To claim our education system is not free from injustice, or rather, that our systems are a demonstration of the effects of those injustices, has metamorphosed into century truisms.

A Pacemaker International analysis shows 61 per cent of candidates from sub-county schools, the majority (51 per cent) in the exam, scored the lowest grade, E.

The oft-praised national schools contributed a paltry four per cent of the candidates but just one per cent of them scored E.

Simply, a sub-county student is 60 times more likely than a national school one to score E. A similar trend is evident between county and extra-county schools.

POOR PERFORMANCE

In a bid to reawaken the potential in the technical and vocational institutions, the education authorities have downplayed the hype for university qualification.
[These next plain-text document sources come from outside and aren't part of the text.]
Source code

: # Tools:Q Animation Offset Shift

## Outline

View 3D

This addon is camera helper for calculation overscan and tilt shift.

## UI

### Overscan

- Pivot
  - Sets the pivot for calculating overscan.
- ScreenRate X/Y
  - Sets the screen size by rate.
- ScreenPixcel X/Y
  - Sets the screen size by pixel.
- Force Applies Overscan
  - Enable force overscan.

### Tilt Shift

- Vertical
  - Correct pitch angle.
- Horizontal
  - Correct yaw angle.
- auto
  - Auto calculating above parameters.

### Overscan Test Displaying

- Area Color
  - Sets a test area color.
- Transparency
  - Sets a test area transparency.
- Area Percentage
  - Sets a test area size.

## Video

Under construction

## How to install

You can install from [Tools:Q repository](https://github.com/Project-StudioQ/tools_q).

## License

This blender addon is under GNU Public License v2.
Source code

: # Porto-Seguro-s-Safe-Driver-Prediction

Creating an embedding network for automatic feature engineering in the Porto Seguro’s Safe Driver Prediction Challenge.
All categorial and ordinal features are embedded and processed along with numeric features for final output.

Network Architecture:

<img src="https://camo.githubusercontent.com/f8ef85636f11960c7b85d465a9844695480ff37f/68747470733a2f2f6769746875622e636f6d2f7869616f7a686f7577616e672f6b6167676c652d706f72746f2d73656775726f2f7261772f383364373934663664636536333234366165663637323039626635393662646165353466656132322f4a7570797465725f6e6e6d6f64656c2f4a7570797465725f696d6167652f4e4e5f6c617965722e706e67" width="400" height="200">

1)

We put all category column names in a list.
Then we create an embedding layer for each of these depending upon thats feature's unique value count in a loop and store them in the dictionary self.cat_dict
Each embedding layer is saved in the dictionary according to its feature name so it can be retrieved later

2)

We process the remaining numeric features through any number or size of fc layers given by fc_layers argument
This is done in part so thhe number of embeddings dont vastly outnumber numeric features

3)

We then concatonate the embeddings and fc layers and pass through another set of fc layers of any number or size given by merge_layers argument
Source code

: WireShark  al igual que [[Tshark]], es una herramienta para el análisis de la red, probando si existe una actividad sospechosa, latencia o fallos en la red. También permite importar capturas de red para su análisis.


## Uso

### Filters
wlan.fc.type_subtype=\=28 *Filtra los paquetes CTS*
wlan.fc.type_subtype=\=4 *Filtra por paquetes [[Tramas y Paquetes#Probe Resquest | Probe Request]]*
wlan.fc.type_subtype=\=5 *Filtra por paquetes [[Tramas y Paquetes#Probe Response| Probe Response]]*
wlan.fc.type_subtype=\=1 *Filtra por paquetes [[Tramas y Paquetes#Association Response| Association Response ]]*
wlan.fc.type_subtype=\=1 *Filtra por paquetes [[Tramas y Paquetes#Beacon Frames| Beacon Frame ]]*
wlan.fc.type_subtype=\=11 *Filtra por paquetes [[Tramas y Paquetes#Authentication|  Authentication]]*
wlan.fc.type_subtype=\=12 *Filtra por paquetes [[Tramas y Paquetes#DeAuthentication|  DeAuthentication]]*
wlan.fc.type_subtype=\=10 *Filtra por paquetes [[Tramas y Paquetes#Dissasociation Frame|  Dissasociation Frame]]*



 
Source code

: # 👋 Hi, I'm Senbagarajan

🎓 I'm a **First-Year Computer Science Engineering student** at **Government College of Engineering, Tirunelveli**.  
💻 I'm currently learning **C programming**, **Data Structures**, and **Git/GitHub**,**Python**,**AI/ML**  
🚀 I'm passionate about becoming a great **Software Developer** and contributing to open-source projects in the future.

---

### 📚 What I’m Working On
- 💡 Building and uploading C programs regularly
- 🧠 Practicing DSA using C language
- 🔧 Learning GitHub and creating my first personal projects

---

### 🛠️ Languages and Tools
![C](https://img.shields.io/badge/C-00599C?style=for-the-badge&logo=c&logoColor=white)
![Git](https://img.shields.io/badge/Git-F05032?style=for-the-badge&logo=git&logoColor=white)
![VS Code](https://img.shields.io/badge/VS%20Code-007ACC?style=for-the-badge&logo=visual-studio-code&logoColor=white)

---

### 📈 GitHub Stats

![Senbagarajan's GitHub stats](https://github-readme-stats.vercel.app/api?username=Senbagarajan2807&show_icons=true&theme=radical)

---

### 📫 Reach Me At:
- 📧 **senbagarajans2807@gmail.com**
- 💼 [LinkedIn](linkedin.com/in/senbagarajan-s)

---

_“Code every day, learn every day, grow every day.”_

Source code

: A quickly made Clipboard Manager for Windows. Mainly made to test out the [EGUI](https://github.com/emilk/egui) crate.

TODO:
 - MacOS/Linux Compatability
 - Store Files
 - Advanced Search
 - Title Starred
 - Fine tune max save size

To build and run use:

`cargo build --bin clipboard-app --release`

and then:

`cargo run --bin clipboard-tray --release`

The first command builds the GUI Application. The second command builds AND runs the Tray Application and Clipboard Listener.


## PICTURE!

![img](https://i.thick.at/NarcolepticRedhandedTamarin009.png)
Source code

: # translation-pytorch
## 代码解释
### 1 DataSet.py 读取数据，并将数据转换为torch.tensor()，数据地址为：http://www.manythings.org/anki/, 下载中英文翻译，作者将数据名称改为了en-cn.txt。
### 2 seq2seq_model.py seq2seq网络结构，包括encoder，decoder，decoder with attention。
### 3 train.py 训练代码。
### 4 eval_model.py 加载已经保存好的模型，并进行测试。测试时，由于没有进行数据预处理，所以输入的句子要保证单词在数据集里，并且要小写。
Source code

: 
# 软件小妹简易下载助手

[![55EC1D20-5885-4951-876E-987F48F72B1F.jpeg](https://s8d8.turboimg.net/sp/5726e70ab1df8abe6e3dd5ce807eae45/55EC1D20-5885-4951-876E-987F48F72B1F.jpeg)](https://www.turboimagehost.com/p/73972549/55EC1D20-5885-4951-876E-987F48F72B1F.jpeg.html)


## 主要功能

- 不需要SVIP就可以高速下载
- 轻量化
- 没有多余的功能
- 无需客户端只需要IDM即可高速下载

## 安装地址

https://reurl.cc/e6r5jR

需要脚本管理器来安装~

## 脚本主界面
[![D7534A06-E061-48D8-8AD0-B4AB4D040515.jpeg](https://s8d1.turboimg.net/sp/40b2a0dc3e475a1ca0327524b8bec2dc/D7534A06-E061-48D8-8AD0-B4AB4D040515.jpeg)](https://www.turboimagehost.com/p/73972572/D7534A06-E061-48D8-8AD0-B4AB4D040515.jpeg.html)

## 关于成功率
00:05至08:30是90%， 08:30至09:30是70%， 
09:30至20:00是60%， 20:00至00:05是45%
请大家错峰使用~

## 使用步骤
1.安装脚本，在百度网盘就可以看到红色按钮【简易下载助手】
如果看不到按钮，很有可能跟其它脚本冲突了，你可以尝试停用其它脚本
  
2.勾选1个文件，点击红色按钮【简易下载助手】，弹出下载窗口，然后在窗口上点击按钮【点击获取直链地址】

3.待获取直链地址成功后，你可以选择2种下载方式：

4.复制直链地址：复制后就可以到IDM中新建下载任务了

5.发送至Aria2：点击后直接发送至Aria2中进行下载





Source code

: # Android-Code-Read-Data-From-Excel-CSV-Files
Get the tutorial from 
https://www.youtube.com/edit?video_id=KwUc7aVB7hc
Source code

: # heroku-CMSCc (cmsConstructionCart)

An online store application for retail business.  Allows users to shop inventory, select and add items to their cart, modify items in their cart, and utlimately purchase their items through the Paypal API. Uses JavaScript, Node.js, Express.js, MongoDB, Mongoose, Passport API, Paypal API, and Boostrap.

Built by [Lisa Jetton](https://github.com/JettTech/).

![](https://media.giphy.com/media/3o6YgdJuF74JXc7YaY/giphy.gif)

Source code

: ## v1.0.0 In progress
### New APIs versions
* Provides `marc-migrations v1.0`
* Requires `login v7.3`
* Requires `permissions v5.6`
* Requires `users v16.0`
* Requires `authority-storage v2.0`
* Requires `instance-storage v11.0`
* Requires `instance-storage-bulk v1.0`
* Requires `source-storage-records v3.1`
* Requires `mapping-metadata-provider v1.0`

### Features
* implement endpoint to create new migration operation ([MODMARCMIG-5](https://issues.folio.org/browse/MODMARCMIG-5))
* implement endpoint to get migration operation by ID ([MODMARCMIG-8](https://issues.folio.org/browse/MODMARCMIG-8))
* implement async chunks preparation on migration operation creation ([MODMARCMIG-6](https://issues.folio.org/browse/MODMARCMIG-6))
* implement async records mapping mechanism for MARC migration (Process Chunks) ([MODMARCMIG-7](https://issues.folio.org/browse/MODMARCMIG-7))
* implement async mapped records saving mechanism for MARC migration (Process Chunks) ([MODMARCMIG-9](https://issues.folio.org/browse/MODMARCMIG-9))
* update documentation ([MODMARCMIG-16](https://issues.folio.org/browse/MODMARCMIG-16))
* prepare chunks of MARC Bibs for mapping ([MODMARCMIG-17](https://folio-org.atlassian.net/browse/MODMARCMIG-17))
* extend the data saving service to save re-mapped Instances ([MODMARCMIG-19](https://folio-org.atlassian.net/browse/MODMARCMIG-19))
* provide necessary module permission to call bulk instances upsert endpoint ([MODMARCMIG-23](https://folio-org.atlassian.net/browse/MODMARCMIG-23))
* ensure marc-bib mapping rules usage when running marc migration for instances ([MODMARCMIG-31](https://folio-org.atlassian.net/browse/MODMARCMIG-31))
But does it not stink to high heaven that a whole 91 per cent of students from sub-county schools did not qualify for the summit of study?

The concept of justice in education is complex but Reich and Allen, while compiling some of the most prolific essays on the topics education, justice and democracy, simplify it thus:

“Have we succeeded in creating the kind of education that attenuates the well-documented relationship between inherited socioeconomic position and life outcome, and can we do it without levelling but instead raising the education achievements and making the highest peaks accessible to students from all range of social backgrounds?”

Even with the least level of honesty, our response cannot be in the affirmative.

DELOCALISATION

Even worse, transferring a teacher from a national to a sub-county school is ‘demotion’, or vice-versa, and teachers of renowned experience, abilities and certification can only be found in national and extra-county schools.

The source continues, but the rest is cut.